Gold futures settled higher on Thursday, building on gains from a day earlier as weakness in U.S. benchmark stock indexes and a drop in yields on government debt raised the precious metal’s investment appeal.
Gold concluded Thursday “on a positive note amid market caution and general risk aversion,” said Lukman Otunuga, senior research analyst at FXTM. “Tensions in Hong Kong, fading optimism over a US-China trade deal, and disappointing economic data from the second-largest economy in the world have dampened the market mood.”
“With risk appetite to diminish further on growing uncertainty, gold bulls are positioned to make a valiant return,” he told MarketWatch.
Gold for December delivery on Comex rose $10.10, or 0.7%, to settle at $1,473.40 an ounce, a day after snapping a four-day losing streak. December silver finished at $17.028 an ounce, up 11.5 cents, or 0.7%.

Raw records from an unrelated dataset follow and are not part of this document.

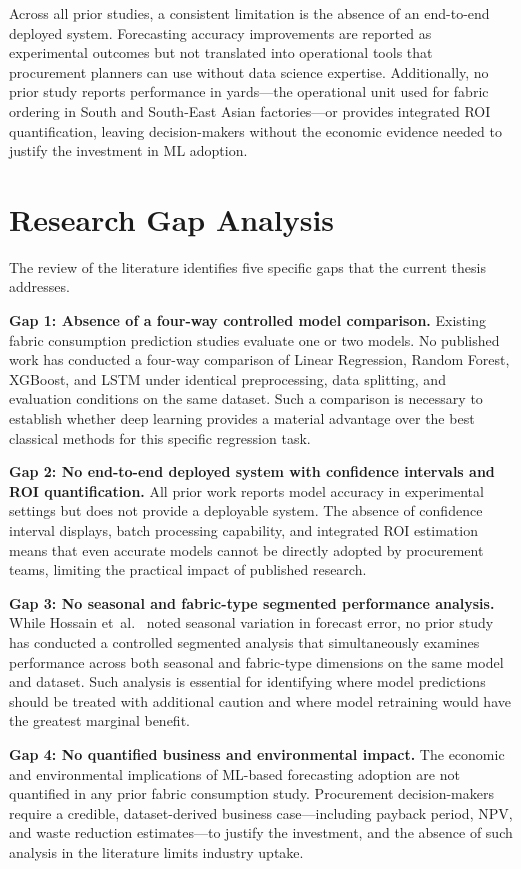 Across all prior studies, a consistent limitation is the absence of an end-to-end deployed system. Forecasting accuracy improvements are reported as experimental outcomes but not translated into operational tools that procurement planners can use without data science expertise. Additionally, no prior study reports performance in yards---the operational unit used for fabric ordering in South and South-East Asian factories---or provides integrated ROI quantification, leaving decision-makers without the economic evidence needed to justify the investment in ML adoption.

\secdiv
\section{Research Gap Analysis}
The review of the literature identifies five specific gaps that the current thesis addresses.

\textbf{Gap 1: Absence of a four-way controlled model comparison.} Existing fabric consumption prediction studies evaluate one or two models. No published work has conducted a four-way comparison of Linear Regression, Random Forest, XGBoost, and LSTM under identical preprocessing, data splitting, and evaluation conditions on the same dataset. Such a comparison is necessary to establish whether deep learning provides a material advantage over the best classical methods for this specific regression task.

\textbf{Gap 2: No end-to-end deployed system with confidence intervals and ROI quantification.} All prior work reports model accuracy in experimental settings but does not provide a deployable system. The absence of confidence interval displays, batch processing capability, and integrated ROI estimation means that even accurate models cannot be directly adopted by procurement teams, limiting the practical impact of published research.

\textbf{Gap 3: No seasonal and fabric-type segmented performance analysis.} While Hossain et~al.\ \cite{hossain2020seasonal} noted seasonal variation in forecast error, no prior study has conducted a controlled segmented analysis that simultaneously examines performance across both seasonal and fabric-type dimensions on the same model and dataset. Such analysis is essential for identifying where model predictions should be treated with additional caution and where model retraining would have the greatest marginal benefit.

\textbf{Gap 4: No quantified business and environmental impact.} The economic and environmental implications of ML-based forecasting adoption are not quantified in any prior fabric consumption study. Procurement decision-makers require a credible, dataset-derived business case---including payback period, NPV, and waste reduction estimates---to justify the investment, and the absence of such analysis in the literature limits industry uptake.

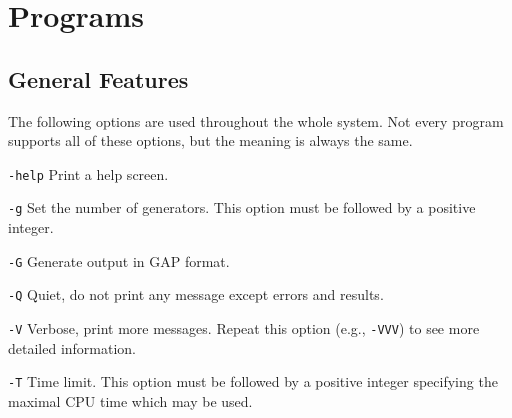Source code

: 
\chapter{Programs} \label{chap:progs}
\def\myparagraph#1{\subsubsection*{\sc #1}}
\def\Syntax{\myparagraph{Usage}}
\def\Description{\myparagraph{Description}}
\def\Examples{\myparagraph{Examples}}
\def\Bugs{\myparagraph{Bugs}}
\def\Limits{\myparagraph{Limits}}
\def\Messages{\myparagraph{Messages}}
\def\Implementation{\myparagraph{Implementation}}
\def\SeeAlso{\myparagraph{See Also}}

\def\Typeout#1{}


\section{General Features}

The following options are used throughout the whole {\MeatAxe}
system. Not every program supports all of these options, but
the meaning is always the same.
\begin{list}{}{\leftmargin 1cm
\parsep 0mm\itemsep 0mm}
\item[{\tt -help}\hfill]
    Print a help screen.
\item[{\tt -g}\hfill]
    Set the number of generators. This option must be followed
    by a positive integer.
\item[{\tt -G}\hfill]
    Generate output in GAP format.
\item[{\tt -Q}\hfill]
    Quiet, do not print any message except errors and results.
\item[{\tt -V}\hfill]
    Verbose, print more messages. Repeat this option (e.g.,
    {\tt -VVV}) to see more detailed information.
\item[{\tt -T}\hfill]
    Time limit. This option must be followed by a positive
    integer specifying the maximal CPU time which may be used.
\end{list}



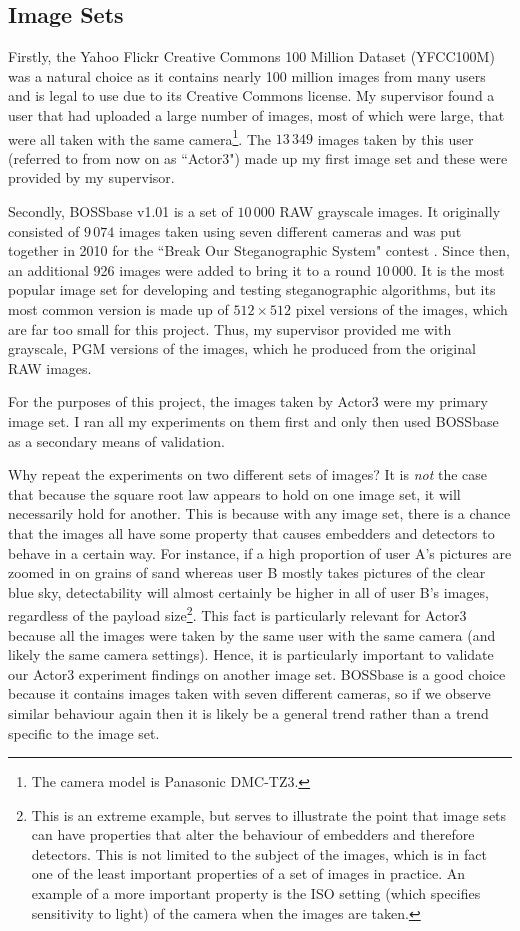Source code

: \documentclass[11pt,a4paper,twoside,openright]{report}
\begin{document}
\subsection{Image Sets}

Firstly, the Yahoo Flickr Creative Commons 100 Million Dataset (YFCC100M) \cite{yfcc100m} was a natural choice as it contains nearly 100 million images from many users and is legal to use due to its Creative Commons license. My supervisor found a user that had uploaded a large number of images, most of which were large, that were all taken with the same camera\footnote{The camera model is Panasonic DMC-TZ3.}. The $13\,349$ images taken by this user (referred to from now on as ``Actor3") made up my first image set and these were provided by my supervisor.

Secondly, BOSSbase v1.01 \cite{binghamton-downloads} is a set of $10\,000$ RAW grayscale images. It originally consisted of $9\,074$ images taken using seven different cameras and was put together in 2010 for the ``Break Our Steganographic System" contest \cite{bossbase}. Since then, an additional 926 images were added to bring it to a round $10\,000$. It is the most popular image set for developing and testing steganographic algorithms, but its most common version is made up of $512\times512$ pixel versions of the images, which are far too small for this project. Thus, my supervisor provided me with grayscale, PGM versions of the images, which he produced from the original RAW images.

For the purposes of this project, the images taken by Actor3 were my primary image set. I ran all my experiments on them first and only then used BOSSbase as a secondary means of validation.

Why repeat the experiments on two different sets of images? It is \textit{not} the case that because the square root law appears to hold on one image set, it will necessarily hold for another. This is because with any image set, there is a chance that the images all have some property that causes embedders and detectors to behave in a certain way. For instance, if a high proportion of user A's pictures are zoomed in on grains of sand whereas user B mostly takes pictures of the clear blue sky, detectability will almost certainly be higher in all of user B's images, regardless of the payload size\footnote{This is an extreme example, but serves to illustrate the point that image sets can have properties that alter the behaviour of embedders and therefore detectors. This is not limited to the subject of the images, which is in fact one of the least important properties of a set of images in practice. An example of a more important property is the ISO setting (which specifies sensitivity to light) of the camera when the images are taken.}. This fact is particularly relevant for Actor3 because all the images were taken by the same user with the same camera (and likely the same camera settings). Hence, it is particularly important to validate our Actor3 experiment findings on another image set. BOSSbase is a good choice because it contains images taken with seven different cameras, so if we observe similar behaviour again then it is likely be a general trend rather than a trend specific to the image set.
\end{document}
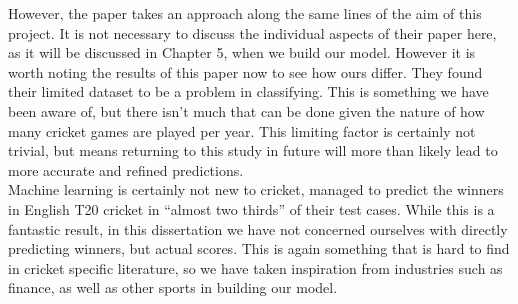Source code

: However, the paper \cite{kumar} takes an approach along the same lines of the aim of this project. It is not necessary to discuss the individual aspects
of their paper here, as it will be discussed in Chapter 5, when we build our model. However it is worth noting the results of this paper now to see how
ours differ. They found their limited dataset to be a problem in classifying. This is something we have been aware of, but there isn't much that can be done
given the nature of how many cricket games are played per year. This limiting factor is certainly not trivial, but means returning to this study in future 
will more than likely lead to more accurate and refined predictions. \\

Machine learning is certainly not new to cricket, \cite{kampakis} managed to predict the winners in English T20 cricket in ``almost two thirds'' of their test cases. While this 
is a fantastic result, in this dissertation we have not concerned ourselves with directly predicting winners, but actual scores. This is again something that is hard to find 
in cricket specific literature, so we have taken inspiration from industries such as finance, as well as other sports in building our model.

Gold extended its rally, with the climb on Wednesday proving that gold cannot be counted out due to a strong U.S. dollar and cannot be counted out by the Federal Reserve’s “present stance of holding pat with no changes that some view as hawkish,” said George Gero, managing director at RBC Wealth Management. Given that, “headwinds are now tail wings again.”
In the backdrop as the “usual worries” for investors, which can boost haven demand for gold, including U.S. politics, Brexit news and tariff talks with China, he added.
Appetite for traditional haven assets has grown amid renewed uncertainty over the outlook for a phase-one trade agreement between the U.S. and China.
Fawad Razaqzada, technical analyst at Forex.com, meanwhile, attributed the metal’s rise to a move higher in safe-haven government bonds, which has pushed yields lower. “This has helped to underpin low and non-interest-bearing assets such as the Swiss franc, Japanese yen and gold,” he said.
Also “equity markets in the U.S. seem to have stalled for the time being after repeatedly hitting new record highs,” he said in a note.
As gold futures settled Thursday, the yield on the 10-year U.S. Treasury note fell 6.1 basis points to 1.8092%. Yields fall as Treasury prices rise.
U.S. benchmark stock indexes traded lower on Wall Street after the Dow Jones Industrial Average /zigman2/quotes/210598065/realtime DJIA +0.68% and the S&P 500 /zigman2/quotes/210599714/realtime SPX +0.78% eked out record finishes on Wednesday.
The Wall Street Journal reported on Wednesday reported that U.S.-China talks had hit a snag over farm purchases, with Beijing reluctant to commit to a hard number in the text of the agreement. President Donald Trump has claimed China agreed to buy $50 billion of products a year. News reports have also highlighted a dispute over tariffs, with Beijing said to be insisting that existing tariffs be rolled back as part of an agreement while the White House has resisted.
In other metals trade, January platinum rose by 0.9% to $882.80 an ounce, while December palladium was 1.6% higher at $1,702.10 an ounce.
December copper fell 0.7% lower to $2.6215 a pound. Prices have now declined for five sessions in a row as worries around U.S.-China trade have weighed on demand prospects for the industrial metal.